The stock price has held up even as other financial companies and retailers like department store operator El Puerto de Liverpool tanked on concerns the coronavirus shutdown could drive the country into the deepest recession since the Great Depression. Grupo Famsa, which also targets lower-income clients with financing plans and is a direct competitor of Elektra, has fallen over 50% since the beginning of February.

In a response to questions from Bloomberg News, Grupo Salinas spokesman Luciano Pascoe pointed to a 15% increase in revenue and 13% growth in its gross loan portfolio in the first quarter.

“This is an unequivocal sign that, even in the face of a complex and challenging situation, there are solid expectations about the future of the financial business and of our company as a whole,” Pascoe said.

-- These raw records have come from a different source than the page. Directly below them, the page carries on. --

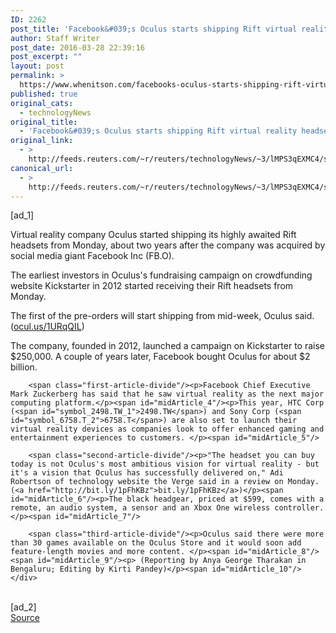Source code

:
 ```yaml
---
ID: 2262
post_title: 'Facebook&#039;s Oculus starts shipping Rift virtual reality headset'
author: Staff Writer
post_date: 2016-03-28 22:39:16
post_excerpt: ""
layout: post
permalink: >
  https://www.whenitson.com/facebooks-oculus-starts-shipping-rift-virtual-reality-headset/
published: true
original_cats:
  - technologyNews
original_title:
  - 'Facebook&#039;s Oculus starts shipping Rift virtual reality headset'
original_link:
  - >
    http://feeds.reuters.com/~r/reuters/technologyNews/~3/lMPS3qEXMC4/story01.htm
canonical_url:
  - >
    http://feeds.reuters.com/~r/reuters/technologyNews/~3/lMPS3qEXMC4/story01.htm
---
```

 [ad_1]
<br><div id="articleText">
<span id="midArticle_start"/>

<span class="focusParagraph" readability="4"><p><span class="articleLocatio&lt;/span&gt;n">Virtual reality company Oculus started shipping its highly awaited Rift headsets from Monday, about two years after the company was acquired by social media giant Facebook Inc (<span id="symbol_FB.O_0">FB.O</span>). </span></p></span><span id="midArticle_0"/><p>The earliest investors in Oculus's fundraising campaign on crowdfunding website Kickstarter in 2012 started receiving their Rift headsets from Monday.</p><span id="midArticle_1"/><p>The first of the pre-orders will start shipping from mid-week, Oculus said. (<a href="http://ocul.us/1URqQIL">ocul.us/1URqQIL</a>) </p><span id="midArticle_2"/><p>The company, founded in 2012, launched a campaign on Kickstarter to raise $250,000. A couple of years later, Facebook bought Oculus for about $2 billion.</p><span id="midArticle_3"/>
        
        <span class="first-article-divide"/><p>Facebook Chief Executive Mark Zuckerberg has said that he saw virtual reality as the next major computing platform.</p><span id="midArticle_4"/><p>This year, HTC Corp (<span id="symbol_2498.TW_1">2498.TW</span>) and Sony Corp (<span id="symbol_6758.T_2">6758.T</span>) are also set to launch their virtual reality devices as companies look to offer enhanced gaming and entertainment experiences to customers. </p><span id="midArticle_5"/>
        
        <span class="second-article-divide"/><p>"The headset you can buy today is not Oculus's most ambitious vision for virtual reality - but it's a vision that Oculus has successfully delivered on," Adi Robertson of technology website the Verge said in a review on Monday. (<a href="http://bit.ly/1pFhKBz">bit.ly/1pFhKBz</a>)</p><span id="midArticle_6"/><p>The black headgear, priced at $599, comes with a remote, an audio system, a sensor and an Xbox One wireless controller.  </p><span id="midArticle_7"/>
        
        <span class="third-article-divide"/><p>Oculus said there were more than 30 games available on the Oculus Store and it would soon add feature-length movies and more content. </p><span id="midArticle_8"/><span id="midArticle_9"/><p> (Reporting by Anya George Tharakan in Bengaluru; Editing by Kirti Pandey)</p><span id="midArticle_10"/></div>
<br>[ad_2]
<br><a href="http://feeds.reuters.com/~r/reuters/technologyNews/~3/lMPS3qEXMC4/story01.htm">Source </a>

A handful of other Mexican companies have performed better than Elektra since the crisis began, but they provide basic staples, like Gruma’s tortillas, Grupo Bimbo’s bread or Becle’s Jose Cuervo tequila.

Elektra, which relies on discretionary purchases by low earners on credit, has seen bad loans rise as hundreds of thousands of Mexicans lost their jobs. The share of bad loans on Elektra’s bank balance sheet rose to 11.9% in March, up from 2.9% a year ago, according to government data.

Elektra is the flagship company of Salinas Pliego, who also owns the country’s No. 2 TV network TV Azteca as well as closely held cable TV, energy and security companies. He de-listed Elektra and TV Azteca from U.S. markets last decade after he settled fraud charges brought by the U.S. Securities and Exchange Commission without admitting wrongdoing. He later won a bitter legal battle with Mexico’s stock exchange when it tried to kick Elektra off the country’s benchmark index in 2012 after a dispute about the size of its share float.

It’s hard to find analysts who cover the company. Following Salinas Pliego’s dust-up with U.S. authorities and his battle with Mexican regulators in 2012, major banks dropped coverage.

One possible reason why Elektra’s stock price rose to a record high last year could have been expectations that Banco Azteca would get a lift from being among the banks picked to distribute the president’s anti-poverty aid, said Carlos Hermosillo, who used to cover the stock for brokerage Actinver before leaving last year.

Banco Azteca has one of the biggest money-transfer businesses in the country and Mexicans line up outside its stores on the weekend when relatives working in the U.S. wire home funds after payday.

Now, many Mexicans receiving cash aid from Lopez Obrador’s new programs are using Banco Azteca to withdraw their funds, and many are opening accounts or making purchases when they do, said Hermosillo.

Elektra spokesman Pascoe said Azteca is “one of many” banks that are helping disperse funds and its participation in the program “derives exclusively” from its national presence with 1,800 branches “as well as the quality, reliability and efficiency of its operations.”

Hermosillo and Arias also pointed to two other potential factors behind the stock’s outperformance — its small float and trading by the company’s own brokerage.

While 27% of the stock is not owned by Salinas Pliego and family, the actual free float is even smaller due to a huge equity swap bet that Elektra has on its own stock price. The swap, which the company has been rolling over for about 10 years, according to exchange filings, ties up millions of shares.

The effect of the swap was at the heart of the battle with the Mexican stock exchange in 2012. MSCI kicked Elektra off its Mexico index that same year after it ruled the swap position took the actual float of the stock below MSCI’s minimum threshold.

Another factor is active trading by Elektra’s broker in its own shares. Punto Casa de Bolsa, opened by Elektra in 2012, has traded the stock under the auspices of the company’s buyback fund, stock exchange filings show. Punto’s trading falls within limits for buyback funds in Mexico, where regulation on share repurchases is more lax than the U.S. In the last year, Punto traded 18% of Elektra’s total volume, behind only broker Grupo Bursatil Mexicano with 19%, according to data compiled by Bloomberg.

“Much of the trading is by firm hands,” Hermosillo said.

Pascoe said that the purpose of any buyback fund is “to give liquidity to its securities in the market when it considers it convenient.”